Recommendations for managing missing data, attrition and response shift in palliative and end-of-life care research

Part of the MORECare research method guidance on statistical issues

Nancy J. Preston*, Peter Fayers, Stephen J. Walters, Mark Pilling, Gunn E. Grande, Vicky Short, Eleanor Owen-Jones, Catherine J. Evans, Hamid Benalia, Irene J. Higginson, Chris J. Todd, MORECare

*Corresponding author for this work

Research output: Contribution to journalArticle

36 Citations (Scopus)

Abstract

Background: Statistical analysis in palliative and end-of-life care research can be problematic due to high levels of missing data, attrition and response shift as disease progresses.

Aim: To develop recommendations about managing missing data, attrition and response shift in palliative and end-of-life care research data.

Design: We used the MORECare Transparent Expert Consultation approach to conduct a consultation workshop with experts in statistical methods in palliative and end-of-life care research. Following presentations and discussion, nominal group techniques were used to produce recommendations about attrition, missing data and response shift.

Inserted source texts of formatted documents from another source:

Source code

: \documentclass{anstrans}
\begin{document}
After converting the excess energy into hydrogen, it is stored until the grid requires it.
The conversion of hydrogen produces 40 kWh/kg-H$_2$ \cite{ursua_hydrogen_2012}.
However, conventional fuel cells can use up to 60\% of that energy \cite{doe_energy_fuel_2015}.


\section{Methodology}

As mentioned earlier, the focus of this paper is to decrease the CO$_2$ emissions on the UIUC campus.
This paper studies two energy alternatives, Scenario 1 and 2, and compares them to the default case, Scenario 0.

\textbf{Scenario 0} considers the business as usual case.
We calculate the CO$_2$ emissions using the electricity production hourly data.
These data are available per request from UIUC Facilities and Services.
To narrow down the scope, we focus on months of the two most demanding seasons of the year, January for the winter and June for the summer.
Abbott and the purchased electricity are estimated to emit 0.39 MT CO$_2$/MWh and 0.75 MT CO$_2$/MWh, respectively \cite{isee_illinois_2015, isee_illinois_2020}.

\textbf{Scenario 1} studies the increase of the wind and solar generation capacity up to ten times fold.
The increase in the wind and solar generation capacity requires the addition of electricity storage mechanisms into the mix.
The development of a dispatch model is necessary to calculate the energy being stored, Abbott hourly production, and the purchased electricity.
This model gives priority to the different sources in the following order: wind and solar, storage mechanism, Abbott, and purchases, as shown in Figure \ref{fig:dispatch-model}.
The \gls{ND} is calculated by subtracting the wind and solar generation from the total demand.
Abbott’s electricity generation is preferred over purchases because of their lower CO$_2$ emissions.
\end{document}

These were rated online by experts and analysed using descriptive statistics for consensus and importance.

Results: In total, 20 participants attended the workshop and 19 recommendations were subsequently ranked. There was broad agreement across recommendations. The top five recommendations were as follows:

A taxonomy should be devised to define types of attrition. Types and amount of missing data should be reported with details of imputation methods. The pattern of missing data should be investigated to inform the imputation approach. A statistical analysis plan should be pre-specified in the protocol. High rates of attrition should be assumed when planning studies and specifying analyses.

The leading recommendation for response shift was for more research.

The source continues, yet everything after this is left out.